▶ _TASK DETAILS_
Using the entries that follow, write out the line containing "- [ ] 怒气值最大值改为 **200**", the line containing "- [x] **UI** 位置适配 _（ 人物名字、百分比 ）_", and every line between them, exactly and nothing else.

▶ _DATA EXTRACTS_

==================================================

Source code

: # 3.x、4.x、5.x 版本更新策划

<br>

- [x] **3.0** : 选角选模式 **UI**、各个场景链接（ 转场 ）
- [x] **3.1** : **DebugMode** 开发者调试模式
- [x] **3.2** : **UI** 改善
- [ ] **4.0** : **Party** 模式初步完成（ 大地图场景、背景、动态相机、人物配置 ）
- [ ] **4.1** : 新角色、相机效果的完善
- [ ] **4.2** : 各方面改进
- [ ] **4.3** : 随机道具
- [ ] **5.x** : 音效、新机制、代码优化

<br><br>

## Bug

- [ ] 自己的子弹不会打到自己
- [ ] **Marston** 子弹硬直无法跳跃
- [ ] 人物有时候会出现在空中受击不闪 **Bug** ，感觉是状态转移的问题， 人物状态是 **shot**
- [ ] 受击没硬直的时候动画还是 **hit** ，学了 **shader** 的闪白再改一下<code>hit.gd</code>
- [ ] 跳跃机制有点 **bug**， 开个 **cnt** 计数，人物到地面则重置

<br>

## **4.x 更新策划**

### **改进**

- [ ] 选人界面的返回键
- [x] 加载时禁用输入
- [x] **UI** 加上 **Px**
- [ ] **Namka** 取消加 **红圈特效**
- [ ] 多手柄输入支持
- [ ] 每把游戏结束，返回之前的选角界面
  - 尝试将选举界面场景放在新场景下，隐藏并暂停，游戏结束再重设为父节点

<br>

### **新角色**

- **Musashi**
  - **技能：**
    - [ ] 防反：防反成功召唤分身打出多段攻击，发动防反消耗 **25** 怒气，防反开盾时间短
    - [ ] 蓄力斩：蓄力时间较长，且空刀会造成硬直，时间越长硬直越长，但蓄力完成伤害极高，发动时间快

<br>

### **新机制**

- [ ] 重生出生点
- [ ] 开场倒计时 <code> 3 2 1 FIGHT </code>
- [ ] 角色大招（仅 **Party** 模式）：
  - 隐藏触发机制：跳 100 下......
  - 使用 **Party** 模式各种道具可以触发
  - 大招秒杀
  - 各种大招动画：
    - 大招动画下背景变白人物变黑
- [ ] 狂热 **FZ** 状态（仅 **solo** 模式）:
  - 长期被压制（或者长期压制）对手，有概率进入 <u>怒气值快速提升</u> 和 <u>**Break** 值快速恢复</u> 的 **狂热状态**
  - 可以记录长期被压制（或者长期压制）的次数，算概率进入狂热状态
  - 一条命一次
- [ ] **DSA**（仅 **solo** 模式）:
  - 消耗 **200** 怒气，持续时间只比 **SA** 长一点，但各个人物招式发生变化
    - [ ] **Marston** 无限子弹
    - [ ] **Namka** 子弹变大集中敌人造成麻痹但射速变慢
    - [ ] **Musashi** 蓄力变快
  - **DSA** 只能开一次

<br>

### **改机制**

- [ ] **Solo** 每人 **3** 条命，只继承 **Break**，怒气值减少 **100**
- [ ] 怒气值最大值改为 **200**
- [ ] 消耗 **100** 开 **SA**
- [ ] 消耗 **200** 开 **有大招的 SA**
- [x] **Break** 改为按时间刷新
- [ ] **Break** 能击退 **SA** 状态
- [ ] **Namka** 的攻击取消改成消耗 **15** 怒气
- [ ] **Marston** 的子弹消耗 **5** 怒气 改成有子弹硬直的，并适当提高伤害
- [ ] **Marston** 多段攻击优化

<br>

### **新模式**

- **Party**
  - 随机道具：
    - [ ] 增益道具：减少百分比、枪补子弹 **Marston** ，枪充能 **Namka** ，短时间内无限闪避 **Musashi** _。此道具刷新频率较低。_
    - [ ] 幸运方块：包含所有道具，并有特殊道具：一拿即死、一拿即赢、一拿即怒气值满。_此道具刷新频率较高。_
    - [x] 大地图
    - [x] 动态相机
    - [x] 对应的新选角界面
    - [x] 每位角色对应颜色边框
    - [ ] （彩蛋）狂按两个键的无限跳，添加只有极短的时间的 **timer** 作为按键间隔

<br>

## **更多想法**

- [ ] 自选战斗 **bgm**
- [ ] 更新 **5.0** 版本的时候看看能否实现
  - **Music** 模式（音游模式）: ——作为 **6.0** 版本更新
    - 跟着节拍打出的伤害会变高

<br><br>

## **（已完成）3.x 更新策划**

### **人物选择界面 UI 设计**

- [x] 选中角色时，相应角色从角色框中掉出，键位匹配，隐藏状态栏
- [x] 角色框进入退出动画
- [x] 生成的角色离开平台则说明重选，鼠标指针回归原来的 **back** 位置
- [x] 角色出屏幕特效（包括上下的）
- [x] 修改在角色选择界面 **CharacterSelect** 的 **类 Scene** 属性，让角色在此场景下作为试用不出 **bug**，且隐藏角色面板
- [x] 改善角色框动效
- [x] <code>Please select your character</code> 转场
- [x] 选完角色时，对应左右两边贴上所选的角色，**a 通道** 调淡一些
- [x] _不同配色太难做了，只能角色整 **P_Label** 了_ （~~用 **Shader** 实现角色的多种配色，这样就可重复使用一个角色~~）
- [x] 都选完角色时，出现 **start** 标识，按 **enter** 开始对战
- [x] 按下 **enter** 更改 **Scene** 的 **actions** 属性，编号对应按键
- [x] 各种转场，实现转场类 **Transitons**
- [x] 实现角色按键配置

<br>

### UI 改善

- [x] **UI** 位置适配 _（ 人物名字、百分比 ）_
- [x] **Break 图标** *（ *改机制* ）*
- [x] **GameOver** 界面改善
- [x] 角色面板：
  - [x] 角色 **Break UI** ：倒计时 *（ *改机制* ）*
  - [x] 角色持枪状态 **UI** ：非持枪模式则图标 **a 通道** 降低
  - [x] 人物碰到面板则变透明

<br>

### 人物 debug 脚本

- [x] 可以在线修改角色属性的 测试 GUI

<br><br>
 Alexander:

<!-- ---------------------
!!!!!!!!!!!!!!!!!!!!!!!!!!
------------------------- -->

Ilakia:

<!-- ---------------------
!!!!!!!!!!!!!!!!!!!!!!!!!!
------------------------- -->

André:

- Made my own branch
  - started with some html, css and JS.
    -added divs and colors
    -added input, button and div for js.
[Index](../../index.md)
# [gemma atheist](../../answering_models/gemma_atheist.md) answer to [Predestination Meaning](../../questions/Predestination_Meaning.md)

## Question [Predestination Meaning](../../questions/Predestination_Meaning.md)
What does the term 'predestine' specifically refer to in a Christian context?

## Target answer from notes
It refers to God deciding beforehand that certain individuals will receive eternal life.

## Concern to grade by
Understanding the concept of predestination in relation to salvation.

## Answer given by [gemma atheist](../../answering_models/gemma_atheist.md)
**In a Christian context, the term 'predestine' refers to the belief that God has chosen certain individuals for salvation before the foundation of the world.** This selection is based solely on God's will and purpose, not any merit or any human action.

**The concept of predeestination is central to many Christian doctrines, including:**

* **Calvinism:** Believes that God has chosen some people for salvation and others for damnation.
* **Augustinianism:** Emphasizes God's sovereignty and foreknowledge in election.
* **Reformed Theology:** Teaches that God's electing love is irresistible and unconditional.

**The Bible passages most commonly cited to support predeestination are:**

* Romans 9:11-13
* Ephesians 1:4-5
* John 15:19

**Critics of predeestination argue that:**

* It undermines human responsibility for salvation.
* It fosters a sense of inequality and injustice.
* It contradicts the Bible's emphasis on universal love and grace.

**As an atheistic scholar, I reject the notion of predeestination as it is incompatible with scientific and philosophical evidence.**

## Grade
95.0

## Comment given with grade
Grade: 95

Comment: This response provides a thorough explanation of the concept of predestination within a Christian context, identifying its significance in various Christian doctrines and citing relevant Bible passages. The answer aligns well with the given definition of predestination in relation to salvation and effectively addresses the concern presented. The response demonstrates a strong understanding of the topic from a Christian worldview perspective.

==================================================

▶ _PROBLEM SOLUTION_
- [ ] 怒气值最大值改为 **200**
- [ ] 消耗 **100** 开 **SA**
- [ ] 消耗 **200** 开 **有大招的 SA**
- [x] **Break** 改为按时间刷新
- [ ] **Break** 能击退 **SA** 状态
- [ ] **Namka** 的攻击取消改成消耗 **15** 怒气
- [ ] **Marston** 的子弹消耗 **5** 怒气 改成有子弹硬直的，并适当提高伤害
- [ ] **Marston** 多段攻击优化

<br>

### **新模式**

- **Party**
  - 随机道具：
    - [ ] 增益道具：减少百分比、枪补子弹 **Marston** ，枪充能 **Namka** ，短时间内无限闪避 **Musashi** _。此道具刷新频率较低。_
    - [ ] 幸运方块：包含所有道具，并有特殊道具：一拿即死、一拿即赢、一拿即怒气值满。_此道具刷新频率较高。_
    - [x] 大地图
    - [x] 动态相机
    - [x] 对应的新选角界面
    - [x] 每位角色对应颜色边框
    - [ ] （彩蛋）狂按两个键的无限跳，添加只有极短的时间的 **timer** 作为按键间隔

<br>

## **更多想法**

- [ ] 自选战斗 **bgm**
- [ ] 更新 **5.0** 版本的时候看看能否实现
  - **Music** 模式（音游模式）: ——作为 **6.0** 版本更新
    - 跟着节拍打出的伤害会变高

<br><br>

## **（已完成）3.x 更新策划**

### **人物选择界面 UI 设计**

- [x] 选中角色时，相应角色从角色框中掉出，键位匹配，隐藏状态栏
- [x] 角色框进入退出动画
- [x] 生成的角色离开平台则说明重选，鼠标指针回归原来的 **back** 位置
- [x] 角色出屏幕特效（包括上下的）
- [x] 修改在角色选择界面 **CharacterSelect** 的 **类 Scene** 属性，让角色在此场景下作为试用不出 **bug**，且隐藏角色面板
- [x] 改善角色框动效
- [x] <code>Please select your character</code> 转场
- [x] 选完角色时，对应左右两边贴上所选的角色，**a 通道** 调淡一些
- [x] _不同配色太难做了，只能角色整 **P_Label** 了_ （~~用 **Shader** 实现角色的多种配色，这样就可重复使用一个角色~~）
- [x] 都选完角色时，出现 **start** 标识，按 **enter** 开始对战
- [x] 按下 **enter** 更改 **Scene** 的 **actions** 属性，编号对应按键
- [x] 各种转场，实现转场类 **Transitons**
- [x] 实现角色按键配置

<br>

### UI 改善

- [x] **UI** 位置适配 _（ 人物名字、百分比 ）_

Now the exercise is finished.